This, That and Other Stuff

Bob Neuman

An old-time piano player in the 1920s named Fats Waller was known for the silly song I’m Gonna’ Sit Right Down and Write Myself a Letter. I rather doubt that anyone would do that but if so, do you suppose they would mail it? When was the last time you picked up your pen and actually wrote a letter? That art may be lost due to the computer and other electronics.

Remember struggling to learn spelling, grammar and usage? Now word processors correct by untangling our participles and replacing our misplaced modifiers, but not always accurately. The spell check insists on calling my daughter Terri, “Terror.”

Once a typing course was necessary to learn the keyboard. Now we rely on the one or two finger system and the typewriter is gone.

Does anyone recall the Palmer Method? For what seemed an eternity, students scrolled circles and marks across the page to improve their penmanship. I am living proof it did not work.

The practice was done with a stone-age pen and an ink bottle recessed into a wooden desk. This enabled the student to dip in and drip everywhere. As I recall, it was more fun jabbing the sharp point into any rump seated in front of us.

Today these pens would be banned by the ACLU. Some kid might drink the ink or jab his own eye with the archaic thing.

English teachers insisted on the salutation, body and closing for each letter. Only business letters were typed.
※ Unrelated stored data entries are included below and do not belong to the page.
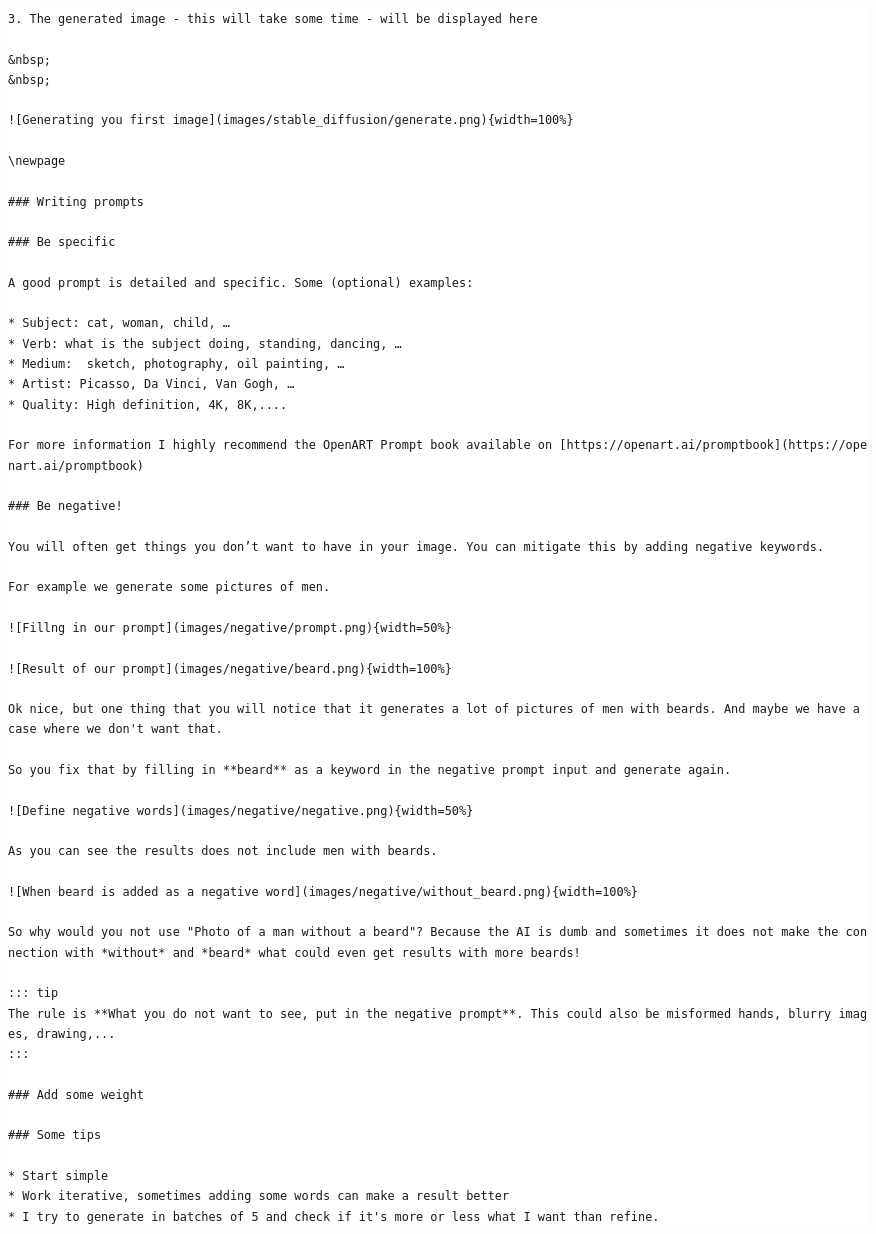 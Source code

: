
 ```
3. The generated image - this will take some time - will be displayed here

&nbsp;
&nbsp;

![Generating you first image](images/stable_diffusion/generate.png){width=100%}

\newpage

### Writing prompts 

### Be specific

A good prompt is detailed and specific. Some (optional) examples: 

* Subject: cat, woman, child, …
* Verb: what is the subject doing, standing, dancing, …
* Medium:  sketch, photography, oil painting, …
* Artist: Picasso, Da Vinci, Van Gogh, …
* Quality: High definition, 4K, 8K,....

For more information I highly recommend the OpenART Prompt book available on [https://openart.ai/promptbook](https://openart.ai/promptbook)

### Be negative!

You will often get things you don’t want to have in your image. You can mitigate this by adding negative keywords.

For example we generate some pictures of men. 

![Fillng in our prompt](images/negative/prompt.png){width=50%}

![Result of our prompt](images/negative/beard.png){width=100%}

Ok nice, but one thing that you will notice that it generates a lot of pictures of men with beards. And maybe we have a case where we don't want that. 

So you fix that by filling in **beard** as a keyword in the negative prompt input and generate again. 

![Define negative words](images/negative/negative.png){width=50%}

As you can see the results does not include men with beards. 

![When beard is added as a negative word](images/negative/without_beard.png){width=100%}

So why would you not use "Photo of a man without a beard"? Because the AI is dumb and sometimes it does not make the connection with *without* and *beard* what could even get results with more beards!

::: tip
The rule is **What you do not want to see, put in the negative prompt**. This could also be misformed hands, blurry images, drawing,...
:::

### Add some weight

### Some tips

* Start simple
* Work iterative, sometimes adding some words can make a result better
* I try to generate in batches of 5 and check if it's more or less what I want than refine. 
```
The first letter may have been scratched on a cave wall. Letters from early Indiana settlers exist today, containing poor spelling and unusual wording. Often these letters were just sent with others traveling in the recipient’s direction taking months to arrive, if ever.

Examples of personal letters were preserved from Coon Paw, Indiana, in 1806.

“Dear Sister Maude and Calab,

Me and my man endured many hardships in this God forsaken place. Oh to be back in a civilized town like Pittsburgh! These crude and ignorant folks called Hoosiers use the most filthy language, yell and yahoo constantly, spit wherever they choose and are drunk and rowdy. Their wives are mousy little people, having no rights nor say. And oh, those children!

Well Maude, I will lay down the pen and wish you a very Merry Christmas.

Your loving sister, Matilda.”

And this—

“My dear brother Rufus,

The reson to comens this letter is not to my liking. Do you ‘member when we’uns come here, from the goodness of my heart and du to you’un being my brother, I lent you nine dollars so you’un could buy a hog?

Many months has gone by and yu hav not sent me whats du. I am bound to say you are a dirty rotten polecat and a turble lire. If I was ther I would give you a thrasshen of which you hav never seen. We’un need money for grub.

If’n I ever come back ther, I be duty bound to take a board and bash yu on yer head, yu scoundrel yu.

Please say howdy to your misses and the younguns.

I remain yer lovin’ brother, Caleb.”

If there is someone waiting for a written letter from you, consider penning one a bit happier than the preceding two.